--- Directions ---
Every line from the one holding "Clock\ cycle\ time" through the one holding "es decir, 4." in the data below must be returned exactly, both ends included, with pictures left out and nothing else added.

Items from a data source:

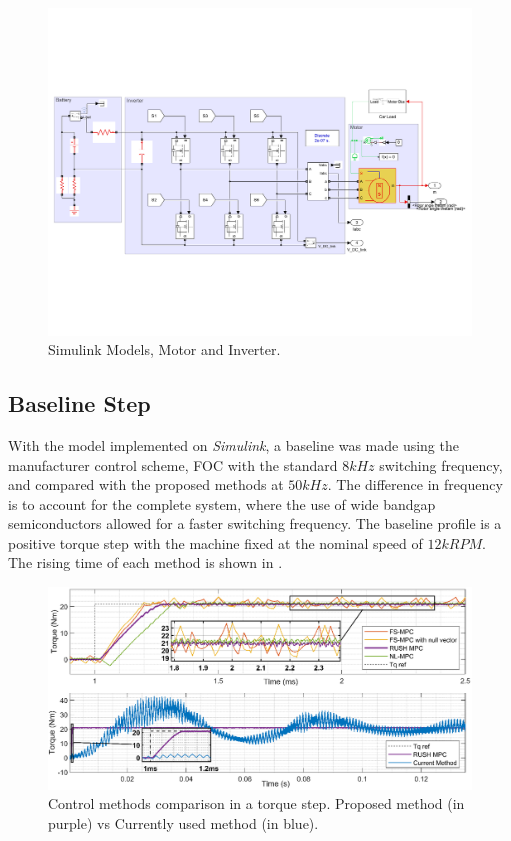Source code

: \documentclass[9pt,conference]{IEEEtran}
\begin{document}
\begin{figure}[!htb]
	\centering
		\includegraphics[clip, trim=0.3cm 5cm 0.5cm 5cm, width=.8\linewidth]{Figures/motor_and_inverter_simulink1.pdf}
	\caption[Simulink Models, Motor and Inverter.]{Simulink Models, Motor and Inverter.}
	\label{fig:simulation_model} %
\end{figure}

\subsection{Baseline Step}
With the model implemented on \textit{Simulink}, a baseline was made using the manufacturer control scheme, FOC with the standard $8kHz$ switching frequency, and compared with the proposed methods at $50kHz$. The difference in frequency is to account for the complete system, where the use of wide bandgap semiconductors allowed for a faster switching frequency. The baseline profile is a positive torque step with the machine fixed at the nominal speed of $12kRPM$. The rising time of each method is shown in .
\begin{figure}[!htb]
	\centering
    \includegraphics[clip, trim=0cm 0cm 0cm 5.5cm,width=.8\linewidth]{Figures/Step_@12000RPM.eps}
	\caption[Control methods comparison in a torque step.]{Control methods comparison in a torque step. Proposed method (in purple) vs Currently used method (in blue).}
	\label{fig:rising_time_4_models} %
\end{figure}
\end{document}
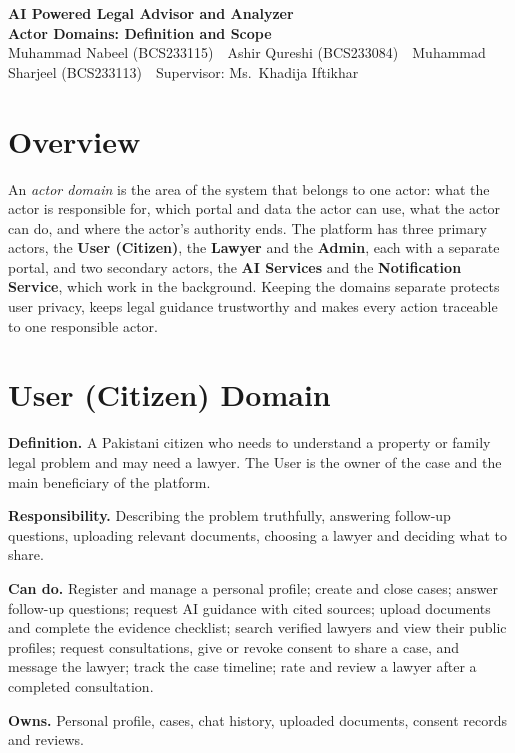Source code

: \documentclass[11pt,a4paper]{article}
\begin{document}
\begin{center}
{\Large\bfseries\color{headteal} AI Powered Legal Advisor and Analyzer}\\[3pt]
{\large\bfseries Actor Domains: Definition and Scope}\\[2pt]
{\small Muhammad Nabeel (BCS233115) \,\textperiodcentered\, Ashir Qureshi (BCS233084) \,\textperiodcentered\, Muhammad Sharjeel (BCS233113) \,\textperiodcentered\, Supervisor: Ms.\ Khadija Iftikhar}
\end{center}

\section{Overview}
An \emph{actor domain} is the area of the system that belongs to one actor: what the actor is responsible for, which portal and data the actor can use, what the actor can do, and where the actor's authority ends. The platform has three primary actors, the \textbf{User (Citizen)}, the \textbf{Lawyer} and the \textbf{Admin}, each with a separate portal, and two secondary actors, the \textbf{AI Services} and the \textbf{Notification Service}, which work in the background. Keeping the domains separate protects user privacy, keeps legal guidance trustworthy and makes every action traceable to one responsible actor.

\section{User (Citizen) Domain}
\textbf{Definition.} A Pakistani citizen who needs to understand a property or family legal problem and may need a lawyer. The User is the owner of the case and the main beneficiary of the platform.

\textbf{Responsibility.} Describing the problem truthfully, answering follow-up questions, uploading relevant documents, choosing a lawyer and deciding what to share.

\textbf{Can do.} Register and manage a personal profile; create and close cases; answer follow-up questions; request AI guidance with cited sources; upload documents and complete the evidence checklist; search verified lawyers and view their public profiles; request consultations, give or revoke consent to share a case, and message the lawyer; track the case timeline; rate and review a lawyer after a completed consultation.

\textbf{Owns.} Personal profile, cases, chat history, uploaded documents, consent records and reviews.
\end{document}
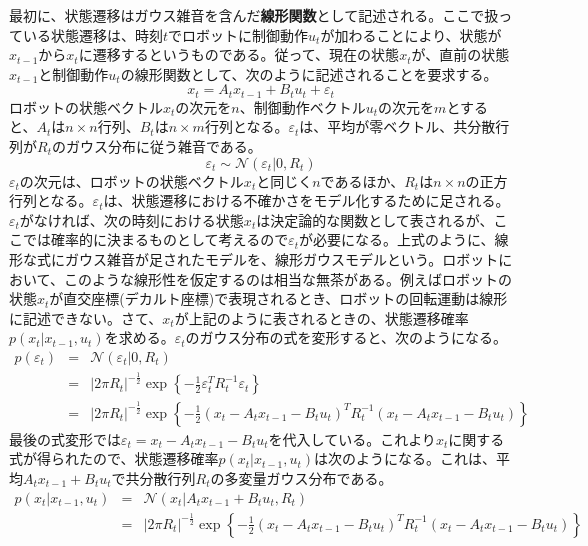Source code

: \documentclass[dvipdfmx,a4paper]{jsarticle}
\begin{document}
最初に、状態遷移はガウス雑音を含んだ\textbf{線形関数}として記述される。ここで扱っている状態遷移は、時刻$t$でロボットに制御動作$u_t$が加わることにより、状態が$x_{t - 1}$から$x_t$に遷移するというものである。従って、現在の状態$x_t$が、直前の状態$x_{t - 1}$と制御動作$u_t$の線形関数として、次のように記述されることを要求する。
\begin{equation}
	x_t = A_t x_{t - 1} + B_t u_t + \varepsilon_t
\end{equation}
ロボットの状態ベクトル$x_t$の次元を$n$、制御動作ベクトル$u_t$の次元を$m$とすると、$A_t$は$n \times n$行列、$B_t$は$n \times m$行列となる。$\varepsilon_t$は、平均が零ベクトル、共分散行列が$R_t$のガウス分布に従う雑音である。
\begin{equation}
	\varepsilon_t \sim \mathcal{N}(\varepsilon_t | 0, R_t)
\end{equation}
$\varepsilon_t$の次元は、ロボットの状態ベクトル$x_t$と同じく$n$であるほか、$R_t$は$n \times n$の正方行列となる。$\varepsilon_t$は、状態遷移における不確かさをモデル化するために足される。$\varepsilon_t$がなければ、次の時刻における状態$x_t$は決定論的な関数として表されるが、ここでは確率的に決まるものとして考えるので$\varepsilon_t$が必要になる。上式のように、線形な式にガウス雑音が足されたモデルを、線形ガウスモデルという。ロボットにおいて、このような線形性を仮定するのは相当な無茶がある。例えばロボットの状態$x_t$が直交座標(デカルト座標)で表現されるとき、ロボットの回転運動は線形に記述できない。さて、$x_t$が上記のように表されるときの、状態遷移確率$p(x_t | x_{t - 1}, u_t)$を求める。$\varepsilon_t$のガウス分布の式を変形すると、次のようになる。
\begin{eqnarray}
	p(\varepsilon_t) &=& \mathcal{N}(\varepsilon_t | 0, R_t) \nonumber \\
	&=& |2 \pi R_t|^{-\frac{1}{2}} \exp \left\{ -\frac{1}{2} \varepsilon_t^T R_t^{-1} \varepsilon_t \right\} \nonumber \\
	&=& |2 \pi R_t|^{-\frac{1}{2}} \exp \left\{ -\frac{1}{2} \left( x_t - A_t x_{t - 1} - B_t u_t \right)^T R_t^{-1} \left( x_t - A_t x_{t - 1} - B_t u_t \right) \right\}
\end{eqnarray}
最後の式変形では$\varepsilon_t = x_t - A_t x_{t - 1} - B_t u_t$を代入している。これより$x_t$に関する式が得られたので、状態遷移確率$p(x_t | x_{t - 1}, u_t)$は次のようになる。これは、平均$A_t x_{t - 1} + B_t u_t$で共分散行列$R_t$の多変量ガウス分布である。
\begin{eqnarray}
	p(x_t | x_{t - 1}, u_t) &=& \mathcal{N}(x_t | A_t x_{t - 1} + B_t u_t, R_t) \\
	&=& |2 \pi R_t|^{-\frac{1}{2}} \exp \left\{ -\frac{1}{2} \left( x_t - A_t x_{t - 1} - B_t u_t \right)^T R_t^{-1} \left( x_t - A_t x_{t - 1} - B_t u_t \right) \right\}
\end{eqnarray}
\end{document}
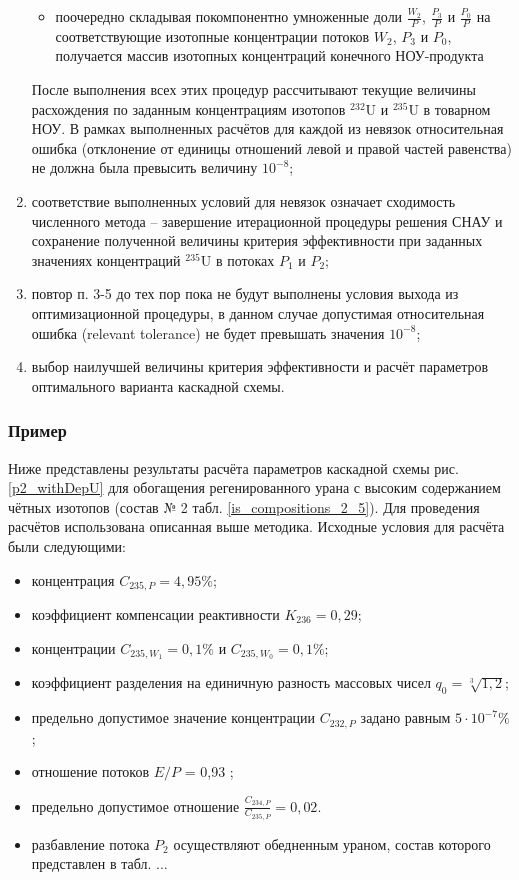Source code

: \begin{enumerate}
\begin{itemize}
        \item поочередно складывая покомпонентно умноженные доли $\frac{W_{2}}{P}$, $\frac{P_{3}}{P}$ и $\frac{P_{0}}{P}$ на соответствующие изотопные концентрации потоков $W_2$, $P_3$ и $P_0$, получается массив изотопных концентраций конечного НОУ-продукта
        \end{itemize}
    После выполнения всех этих процедур рассчитывают текущие величины расхождения по заданным концентрациям изотопов $^{232}$U и $^{235}$U в товарном НОУ. В рамках выполненных расчётов для каждой из невязок относительная ошибка (отклонение от единицы отношений левой и правой частей равенства) не должна была превысить величину $10^{-8}$;
    \item соответствие выполненных условий для невязок означает сходимость численного метода -- завершение итерационной процедуры решения СНАУ и сохранение полученной величины критерия эффективности при заданных значениях концентраций $^{235}$U в потоках $P_1$ и $P_2$;
    \item повтор п. 3-5 до тех пор пока не будут выполнены условия выхода из оптимизационной процедуры, в данном случае допустимая относительная ошибка (relevant tolerance) не будет превышать значения $10^{-8}$;
    \item выбор наилучшей величины критерия эффективности и расчёт параметров оптимального варианта каскадной схемы.
\end{enumerate}


\subsubsection{Пример}

Ниже представлены результаты расчёта параметров каскадной схемы рис. \ref{p2_withDepU} для обогащения регенированного урана с высоким содержанием чётных изотопов (состав № 2 табл. \ref{is_compositions_2_5}). Для проведения расчётов использована описанная выше методика. Исходные условия для расчёта были следующими:

\begin{itemize}
    \item концентрация $C_{235,{P}} = {4,95\%}$; 
    \item коэффициент компенсации реактивности $K_{236}=0,29$;
    \item концентрации $C_{235,{W_1}} = 0,1\%$ и $C_{235,{W_0}} = 0,1\%$;
    \item коэффициент разделения на единичную разность массовых чисел $q_{0} = \sqrt[3]{1,2}$;
    \item предельно допустимое значение концентрации $C_{232,{P}}$ задано равным $5\cdot10^{-7} \%$;
    \item отношение потоков $E/P$ = 0,93 ;
    \item предельно допустимое отношение $\frac{C_{234,{P}}}{C_{235,{P}}} = 0,02$.
    \item разбавление потока $P_2$ осуществляют обедненным ураном, состав которого представлен в табл. ...
\end{itemize}

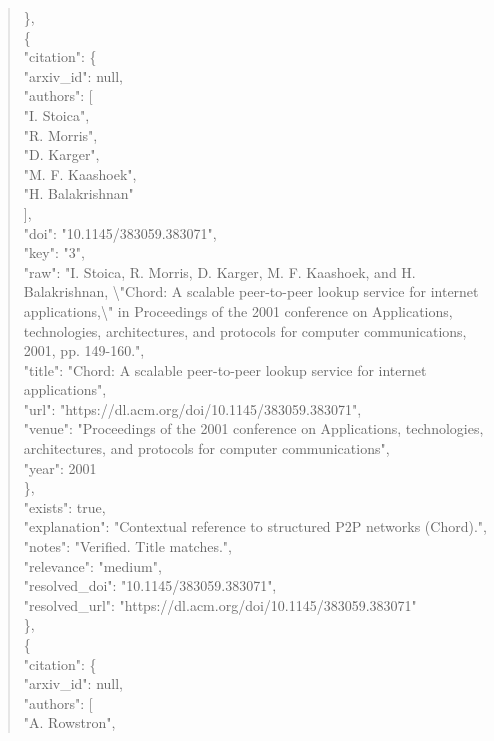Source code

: \documentclass[11pt]{article}
\begin{document}
\begin{quote}
    \},\\
    \{\\
      "citation": \{\\
        "arxiv\_id": null,\\
        "authors": [\\
          "I. Stoica",\\
          "R. Morris",\\
          "D. Karger",\\
          "M. F. Kaashoek",\\
          "H. Balakrishnan"\\
        ],\\
        "doi": "10.1145/383059.383071",\\
        "key": "3",\\
        "raw": "I. Stoica, R. Morris, D. Karger, M. F. Kaashoek, and H. Balakrishnan, \textbackslash{}"Chord: A scalable peer-to-peer lookup service for internet applications,\textbackslash{}" in Proceedings of the 2001 conference on Applications, technologies, architectures, and protocols for computer communications, 2001, pp. 149-160.",\\
        "title": "Chord: A scalable peer-to-peer lookup service for internet applications",\\
        "url": "https://dl.acm.org/doi/10.1145/383059.383071",\\
        "venue": "Proceedings of the 2001 conference on Applications, technologies, architectures, and protocols for computer communications",\\
        "year": 2001\\
      \},\\
      "exists": true,\\
      "explanation": "Contextual reference to structured P2P networks (Chord).",\\
      "notes": "Verified. Title matches.",\\
      "relevance": "medium",\\
      "resolved\_doi": "10.1145/383059.383071",\\
      "resolved\_url": "https://dl.acm.org/doi/10.1145/383059.383071"\\
    \},\\
    \{\\
      "citation": \{\\
        "arxiv\_id": null,\\
        "authors": [\\
          "A. Rowstron",\\

\end{quote}
\end{document}
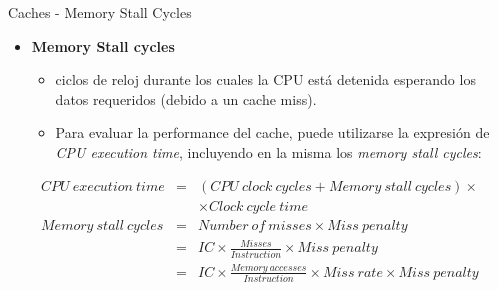 \documentclass{beamer}
\begin{document}
   \begin{frame}{Caches - Memory Stall Cycles}
    \begin{itemize}
      \item \textbf{Memory Stall cycles}
      \begin{itemize}
        \item ciclos de reloj durante los cuales la CPU
        está detenida esperando los datos requeridos (debido a un cache miss).
        \item Para evaluar la performance del cache, puede utilizarse la
	expresión de \emph{CPU execution time}, incluyendo en la misma los
	\emph{memory stall cycles}:
      \end{itemize}
    \end{itemize}
    
    \tiny
        \begin{eqnarray*}
        CPU\ execution\ time & = & (CPU\ clock\ cycles + Memory\ stall\ cycles)
        \times
        \nonumber\\
        & & \times Clock\ cycle\ time
        \nonumber\\
        Memory\ stall\ cycles & = & Number\ of\ misses \times Miss\ penalty
        \nonumber\\
        & = & IC \times \frac{Misses}{Instruction} \times Miss\ penalty
        \nonumber\\
        & = & IC \times \frac{Memory\ accesses}{Instruction} \times Miss\  
        rate \times Miss\ penalty
        \end{eqnarray*}
        
  \end{frame}
 
\end{document}
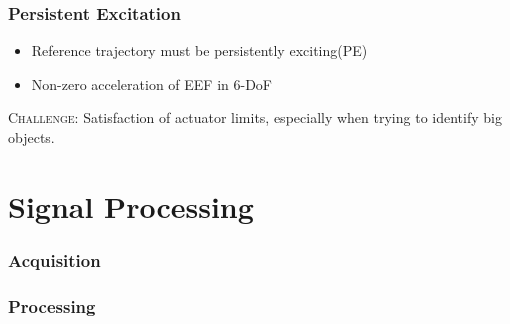 \documentclass[student,noshadow]{ITRslides}
\begin{document}
\begin{frame}
	\frametitle{Persistent Excitation}
	\vspace{1cm}	
	\begin{itemize}
		\item Reference trajectory must be persistently exciting(PE)
		\item Non-zero acceleration of EEF in 6-DoF \cite{literaturstelle3}
	\end{itemize}
	\vspace{1cm}
	\textsc{Challenge}: Satisfaction of actuator limits, especially when trying to identify big objects.
\end{frame}

\section{Signal Processing}
\begin{frame}
	\frametitle{Acquisition}
\end{frame}

\begin{frame}
	\frametitle{Processing}
\end{frame}
\end{document}

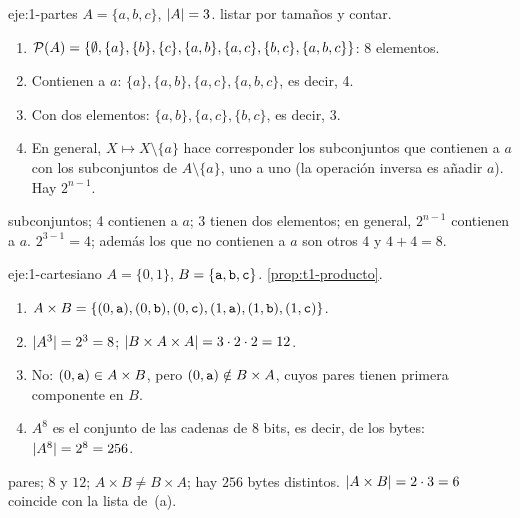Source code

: \begin{solucion}{eje:1-partes}
\datos $A=\{a,b,c\}$, $\abs{A}=3$.
\planteamiento listar por tamaños y contar.
\pasos
\begin{enumerate}[label=\arabic*.]
  \item $\Pa(A)=\{\emptyset,\{a\},\{b\},\{c\},\{a,b\},\{a,c\},\{b,c\},\{a,b,c\}\}$: 8 elementos.
  \item Contienen a $a$: $\{a\},\{a,b\},\{a,c\},\{a,b,c\}$, es decir, 4.
  \item Con dos elementos: $\{a,b\},\{a,c\},\{b,c\}$, es decir, 3.
  \item En general, $X\mapsto X\setminus\{a\}$ hace corresponder los subconjuntos que contienen a $a$ con los subconjuntos de $A\setminus\{a\}$, uno a uno (la operación inversa es añadir $a$). Hay $2^{n-1}$.
\end{enumerate}
 subconjuntos; 4 contienen a $a$; 3 tienen dos elementos; en general, $2^{n-1}$ contienen a $a$.
\comprobacion $2^{3-1}=4$; además los que no contienen a $a$ son otros $4$ y $4+4=8$.
\end{solucion}

\begin{solucion}{eje:1-cartesiano}
\datos $A=\{0,1\}$, $B=\{\cad{a},\cad{b},\cad{c}\}$.
\planteamiento \cref{prop:t1-producto}.
\pasos
\begin{enumerate}[label=(\alph*)]
  \item $A\times B=\{(0,\cad{a}),(0,\cad{b}),(0,\cad{c}),(1,\cad{a}),(1,\cad{b}),(1,\cad{c})\}$.
  \item $\abs{A^{3}}=2^{3}=8$; $\abs{B\times A\times A}=3\cdot2\cdot2=12$.
  \item No: $(0,\cad{a})\in A\times B$, pero $(0,\cad{a})\notin B\times A$, cuyos pares tienen primera componente en $B$.
  \item $A^{8}$ es el conjunto de las cadenas de 8 bits, es decir, de los bytes: $\abs{A^{8}}=2^{8}=256$.
\end{enumerate}
 pares; $8$ y $12$; $A\times B\neq B\times A$; hay $256$ bytes distintos.
\comprobacion $\abs{A\times B}=2\cdot3=6$ coincide con la lista de~(a).
\end{solucion}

--- Result of this task ---
        & & \times Clock\ cycle\ time
        \nonumber\\
        Memory\ stall\ cycles & = & Number\ of\ misses \times Miss\ penalty
        \nonumber\\
        & = & IC \times \frac{Misses}{Instruction} \times Miss\ penalty
        \nonumber\\
        & = & IC \times \frac{Memory\ accesses}{Instruction} \times Miss\  
        rate \times Miss\ penalty
        \end{eqnarray*}
        
  \end{frame}
 
\end{document}
 \documentclass[student,noshadow]{ITRslides}
\begin{document}
\begin{frame}
	\frametitle{Persistent Excitation}
	\vspace{1cm}	
	\begin{itemize}
		\item Reference trajectory must be persistently exciting(PE)
		\item Non-zero acceleration of EEF in 6-DoF \cite{literaturstelle3}
	\end{itemize}
	\vspace{1cm}
	\textsc{Challenge}: Satisfaction of actuator limits, especially when trying to identify big objects.
\end{frame}

\section{Signal Processing}
\begin{frame}
	\frametitle{Acquisition}
\end{frame}

\begin{frame}
	\frametitle{Processing}
\end{frame}
\end{document}

Source code

: \begin{solucion}{eje:1-partes}
\datos $A=\{a,b,c\}$, $\abs{A}=3$.
\planteamiento listar por tamaños y contar.
\pasos
\begin{enumerate}[label=\arabic*.]
  \item $\Pa(A)=\{\emptyset,\{a\},\{b\},\{c\},\{a,b\},\{a,c\},\{b,c\},\{a,b,c\}\}$: 8 elementos.
  \item Contienen a $a$: $\{a\},\{a,b\},\{a,c\},\{a,b,c\}$, es decir, 4.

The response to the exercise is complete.